__Exercise prompt__. From the entries below, return exactly the lines beginning at the one that contains "Игровой процесс будет" and ending at the one that contains "1. Python 3.10", both of them included, and only those lines.
|---|
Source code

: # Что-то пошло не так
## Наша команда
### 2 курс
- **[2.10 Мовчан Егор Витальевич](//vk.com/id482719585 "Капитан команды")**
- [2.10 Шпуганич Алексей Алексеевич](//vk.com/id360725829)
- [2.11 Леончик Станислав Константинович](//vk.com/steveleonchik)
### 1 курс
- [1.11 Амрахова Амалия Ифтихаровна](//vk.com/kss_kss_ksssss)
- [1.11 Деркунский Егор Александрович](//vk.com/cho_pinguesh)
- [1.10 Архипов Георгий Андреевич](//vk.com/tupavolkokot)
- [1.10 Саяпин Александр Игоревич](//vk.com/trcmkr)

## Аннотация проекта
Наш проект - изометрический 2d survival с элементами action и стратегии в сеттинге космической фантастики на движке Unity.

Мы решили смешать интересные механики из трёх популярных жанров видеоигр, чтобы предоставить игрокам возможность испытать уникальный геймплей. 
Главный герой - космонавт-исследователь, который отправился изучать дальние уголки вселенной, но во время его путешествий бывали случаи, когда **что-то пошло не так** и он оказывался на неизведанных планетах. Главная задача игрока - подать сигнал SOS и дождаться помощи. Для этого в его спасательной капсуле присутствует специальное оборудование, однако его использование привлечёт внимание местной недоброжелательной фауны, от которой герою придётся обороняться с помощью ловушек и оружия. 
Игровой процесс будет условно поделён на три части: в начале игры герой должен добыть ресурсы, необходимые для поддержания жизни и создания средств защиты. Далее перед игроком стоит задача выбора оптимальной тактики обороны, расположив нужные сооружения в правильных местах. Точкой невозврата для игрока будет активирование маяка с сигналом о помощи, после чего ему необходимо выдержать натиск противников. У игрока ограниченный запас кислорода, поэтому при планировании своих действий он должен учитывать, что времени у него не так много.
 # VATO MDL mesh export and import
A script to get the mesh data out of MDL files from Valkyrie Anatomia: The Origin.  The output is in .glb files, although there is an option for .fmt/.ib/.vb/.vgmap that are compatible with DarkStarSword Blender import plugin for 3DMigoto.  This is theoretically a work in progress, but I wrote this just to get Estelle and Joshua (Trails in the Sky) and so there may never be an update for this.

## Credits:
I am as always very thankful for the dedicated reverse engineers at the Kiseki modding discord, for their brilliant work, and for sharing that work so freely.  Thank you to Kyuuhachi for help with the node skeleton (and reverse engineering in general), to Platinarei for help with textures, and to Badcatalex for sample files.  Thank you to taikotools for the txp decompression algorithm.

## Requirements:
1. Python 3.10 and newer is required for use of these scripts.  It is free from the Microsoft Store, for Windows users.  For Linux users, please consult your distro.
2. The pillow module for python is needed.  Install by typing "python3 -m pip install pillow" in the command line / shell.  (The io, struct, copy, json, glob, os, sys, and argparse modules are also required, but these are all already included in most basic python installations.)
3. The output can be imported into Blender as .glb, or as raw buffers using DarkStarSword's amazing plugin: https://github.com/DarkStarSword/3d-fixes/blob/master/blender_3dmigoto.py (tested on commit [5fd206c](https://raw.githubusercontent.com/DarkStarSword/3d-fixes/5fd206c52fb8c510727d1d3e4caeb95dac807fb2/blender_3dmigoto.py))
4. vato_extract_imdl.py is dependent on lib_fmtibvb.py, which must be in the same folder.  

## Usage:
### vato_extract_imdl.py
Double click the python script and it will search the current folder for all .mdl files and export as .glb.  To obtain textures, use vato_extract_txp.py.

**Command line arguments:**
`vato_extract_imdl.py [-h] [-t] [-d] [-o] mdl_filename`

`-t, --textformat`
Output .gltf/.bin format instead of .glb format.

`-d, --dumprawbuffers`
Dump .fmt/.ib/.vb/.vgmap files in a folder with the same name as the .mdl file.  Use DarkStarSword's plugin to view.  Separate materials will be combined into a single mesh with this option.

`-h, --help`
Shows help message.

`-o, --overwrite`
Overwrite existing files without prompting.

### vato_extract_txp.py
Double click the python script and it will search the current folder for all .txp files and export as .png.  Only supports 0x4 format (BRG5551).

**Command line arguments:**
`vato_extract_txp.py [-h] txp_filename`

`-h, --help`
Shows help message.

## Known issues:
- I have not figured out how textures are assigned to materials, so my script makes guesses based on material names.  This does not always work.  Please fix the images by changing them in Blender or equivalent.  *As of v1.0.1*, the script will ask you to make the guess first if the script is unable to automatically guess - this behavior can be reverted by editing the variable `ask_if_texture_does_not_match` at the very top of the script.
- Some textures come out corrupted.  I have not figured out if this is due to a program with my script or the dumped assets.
|---|
__Answer to this exercise__.
Игровой процесс будет условно поделён на три части: в начале игры герой должен добыть ресурсы, необходимые для поддержания жизни и создания средств защиты. Далее перед игроком стоит задача выбора оптимальной тактики обороны, расположив нужные сооружения в правильных местах. Точкой невозврата для игрока будет активирование маяка с сигналом о помощи, после чего ему необходимо выдержать натиск противников. У игрока ограниченный запас кислорода, поэтому при планировании своих действий он должен учитывать, что времени у него не так много.
 # VATO MDL mesh export and import
A script to get the mesh data out of MDL files from Valkyrie Anatomia: The Origin.  The output is in .glb files, although there is an option for .fmt/.ib/.vb/.vgmap that are compatible with DarkStarSword Blender import plugin for 3DMigoto.  This is theoretically a work in progress, but I wrote this just to get Estelle and Joshua (Trails in the Sky) and so there may never be an update for this.

## Credits:
I am as always very thankful for the dedicated reverse engineers at the Kiseki modding discord, for their brilliant work, and for sharing that work so freely.  Thank you to Kyuuhachi for help with the node skeleton (and reverse engineering in general), to Platinarei for help with textures, and to Badcatalex for sample files.  Thank you to taikotools for the txp decompression algorithm.

## Requirements:
1. Python 3.10 and newer is required for use of these scripts.  It is free from the Microsoft Store, for Windows users.  For Linux users, please consult your distro.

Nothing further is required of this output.